Viewing Logs and Traffic

Enabling Traffic Logs

Traffic logs are the most common type of log to view. These logs are retrieved from a logfile and are not live data (more on how to see that later). When traffic passes through the firewall, it is evaluated against Security Policies. The matched security policy needs to specify whether the traffic is logged in order for logs to appear. As policy evaluation is session-based, the types of logging are:

  • Log at Session Start: When the flow session starts. Even if the flow is ongoing, logs will exist for the session from this point onwards. This option is also used for any polices that deny traffic. If you want to verify that traffic is being denied, select this option.
  • Log at Session End: A log entry is only made after the session ends. Any sessions in-progress, or traffic that is denied or dropped, is not logged here.

Note that regardless of the Log option selected (or if none are selected), you can view active traffic in the Session Browser. More on that later.

Viewing Traffic Logs

Once logged into your Multi-Cloud Firewall, navigate to Monitor Logs Traffic. Here you’ll see many fields. Clicking on a value in any field will build a filter at the top. Alternatively, you can build a filter by clicking on the + button to the right of the search box.

The basic format is:

(attribute operator value) connector (attribute operator value) connector etc….

For example:

(addr in 192.168.12.0/26) and (rule neq internet-access) and not (src_mac eq 'AA:BB:CC:DD:EE:FF')

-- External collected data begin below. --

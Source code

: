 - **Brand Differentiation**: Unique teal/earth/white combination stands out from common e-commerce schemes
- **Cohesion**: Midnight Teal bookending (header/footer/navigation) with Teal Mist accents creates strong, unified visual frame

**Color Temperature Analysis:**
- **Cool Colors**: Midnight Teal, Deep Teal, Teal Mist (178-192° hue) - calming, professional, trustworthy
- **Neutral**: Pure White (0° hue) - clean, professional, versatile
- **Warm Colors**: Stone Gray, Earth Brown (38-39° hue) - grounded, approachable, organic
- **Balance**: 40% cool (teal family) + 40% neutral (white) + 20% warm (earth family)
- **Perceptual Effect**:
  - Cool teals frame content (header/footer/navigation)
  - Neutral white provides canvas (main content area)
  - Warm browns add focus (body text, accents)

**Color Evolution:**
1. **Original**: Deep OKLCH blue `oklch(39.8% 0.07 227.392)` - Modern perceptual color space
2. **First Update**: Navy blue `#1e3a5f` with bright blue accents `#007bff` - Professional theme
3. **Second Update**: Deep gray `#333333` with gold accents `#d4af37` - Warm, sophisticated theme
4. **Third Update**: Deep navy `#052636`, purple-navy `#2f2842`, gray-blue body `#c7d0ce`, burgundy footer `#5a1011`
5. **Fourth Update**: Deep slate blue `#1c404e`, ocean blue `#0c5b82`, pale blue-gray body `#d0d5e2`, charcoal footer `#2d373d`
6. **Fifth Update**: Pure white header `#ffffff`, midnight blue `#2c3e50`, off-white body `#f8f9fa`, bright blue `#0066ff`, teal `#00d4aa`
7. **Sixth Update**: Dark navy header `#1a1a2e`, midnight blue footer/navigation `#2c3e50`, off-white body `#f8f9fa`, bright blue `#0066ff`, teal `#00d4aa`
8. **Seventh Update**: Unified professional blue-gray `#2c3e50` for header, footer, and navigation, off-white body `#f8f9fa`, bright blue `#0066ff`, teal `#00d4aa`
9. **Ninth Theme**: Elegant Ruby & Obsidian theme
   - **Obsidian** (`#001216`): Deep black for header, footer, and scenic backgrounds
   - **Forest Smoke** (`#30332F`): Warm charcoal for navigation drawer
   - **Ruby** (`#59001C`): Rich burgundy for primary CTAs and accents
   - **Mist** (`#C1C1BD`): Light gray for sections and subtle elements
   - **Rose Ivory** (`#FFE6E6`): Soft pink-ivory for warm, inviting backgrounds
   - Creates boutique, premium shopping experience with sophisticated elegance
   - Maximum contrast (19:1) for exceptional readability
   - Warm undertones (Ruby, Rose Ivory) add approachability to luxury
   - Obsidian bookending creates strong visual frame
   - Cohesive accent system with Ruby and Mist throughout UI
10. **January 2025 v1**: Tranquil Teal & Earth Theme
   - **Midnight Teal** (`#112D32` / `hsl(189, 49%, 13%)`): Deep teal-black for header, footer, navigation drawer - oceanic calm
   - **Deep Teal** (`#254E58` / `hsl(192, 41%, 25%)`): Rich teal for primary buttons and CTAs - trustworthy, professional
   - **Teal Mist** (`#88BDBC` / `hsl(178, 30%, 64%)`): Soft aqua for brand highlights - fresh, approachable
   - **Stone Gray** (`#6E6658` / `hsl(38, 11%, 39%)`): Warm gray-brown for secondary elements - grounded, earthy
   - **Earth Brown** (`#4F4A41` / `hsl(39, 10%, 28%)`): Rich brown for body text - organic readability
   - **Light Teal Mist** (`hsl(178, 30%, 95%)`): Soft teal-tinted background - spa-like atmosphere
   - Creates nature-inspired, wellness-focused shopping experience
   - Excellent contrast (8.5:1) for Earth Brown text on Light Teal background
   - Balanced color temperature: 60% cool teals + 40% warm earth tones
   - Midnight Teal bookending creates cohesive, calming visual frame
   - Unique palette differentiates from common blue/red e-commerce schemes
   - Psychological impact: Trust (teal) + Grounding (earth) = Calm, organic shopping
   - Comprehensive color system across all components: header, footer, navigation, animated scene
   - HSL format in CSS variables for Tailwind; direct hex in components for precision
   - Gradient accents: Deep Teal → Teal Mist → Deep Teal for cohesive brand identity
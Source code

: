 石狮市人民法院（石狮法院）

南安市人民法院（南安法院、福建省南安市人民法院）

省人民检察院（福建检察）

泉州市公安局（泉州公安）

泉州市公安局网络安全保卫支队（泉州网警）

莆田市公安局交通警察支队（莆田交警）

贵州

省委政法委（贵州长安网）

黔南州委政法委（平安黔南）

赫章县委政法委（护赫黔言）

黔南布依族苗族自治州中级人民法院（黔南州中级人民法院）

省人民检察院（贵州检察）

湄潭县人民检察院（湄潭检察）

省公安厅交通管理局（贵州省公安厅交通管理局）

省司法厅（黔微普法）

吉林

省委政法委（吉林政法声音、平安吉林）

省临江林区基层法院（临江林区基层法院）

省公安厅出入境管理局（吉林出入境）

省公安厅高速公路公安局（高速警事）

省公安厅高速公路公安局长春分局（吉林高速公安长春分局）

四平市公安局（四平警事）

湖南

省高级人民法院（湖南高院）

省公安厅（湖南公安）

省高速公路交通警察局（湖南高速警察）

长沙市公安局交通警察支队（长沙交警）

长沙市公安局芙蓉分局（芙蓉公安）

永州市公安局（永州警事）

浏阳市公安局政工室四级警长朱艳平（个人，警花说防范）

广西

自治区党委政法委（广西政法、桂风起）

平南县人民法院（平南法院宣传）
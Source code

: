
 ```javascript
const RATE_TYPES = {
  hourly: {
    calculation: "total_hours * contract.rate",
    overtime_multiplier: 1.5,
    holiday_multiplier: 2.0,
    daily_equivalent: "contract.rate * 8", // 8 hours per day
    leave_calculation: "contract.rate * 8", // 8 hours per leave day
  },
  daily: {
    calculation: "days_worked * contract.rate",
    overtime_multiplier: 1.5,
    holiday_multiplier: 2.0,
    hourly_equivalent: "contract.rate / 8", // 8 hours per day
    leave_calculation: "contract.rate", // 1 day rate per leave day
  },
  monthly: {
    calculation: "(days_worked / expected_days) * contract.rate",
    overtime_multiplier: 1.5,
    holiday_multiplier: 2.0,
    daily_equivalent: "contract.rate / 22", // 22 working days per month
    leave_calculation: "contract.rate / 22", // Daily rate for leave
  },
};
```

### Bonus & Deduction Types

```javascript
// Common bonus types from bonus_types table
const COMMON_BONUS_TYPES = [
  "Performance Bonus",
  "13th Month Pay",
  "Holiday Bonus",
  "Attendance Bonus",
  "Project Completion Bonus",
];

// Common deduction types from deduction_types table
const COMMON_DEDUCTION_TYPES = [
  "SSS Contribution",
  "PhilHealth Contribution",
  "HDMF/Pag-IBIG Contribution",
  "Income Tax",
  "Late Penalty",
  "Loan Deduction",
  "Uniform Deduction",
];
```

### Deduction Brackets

This means to show all traffic logs that match these conditions:

  • Address is included in the subnet 192.168.12.0/26 and
  • Security Policy does not equal internet-access and
  • the source MAC address is not equal to AA:BB:CC:DD:EE:FF

Session Browser

Regardless of how logging is set on a per-Security Policy basis, the Session Browser always shows active sessions. To find this, navigate to Monitor Session Browser.

Each line here is a session, and clicking the + at the far left with expand to show details and both uni-directional flows that comprise the session. Creating filters follows a similar logic to Traffic Logs above, except you must match addresses exactly by host.

As these are live sessions, you also have the ability to clear them by clicking the X on the far right of each row. This will force any new traffic to be re-evaluated as a fresh session.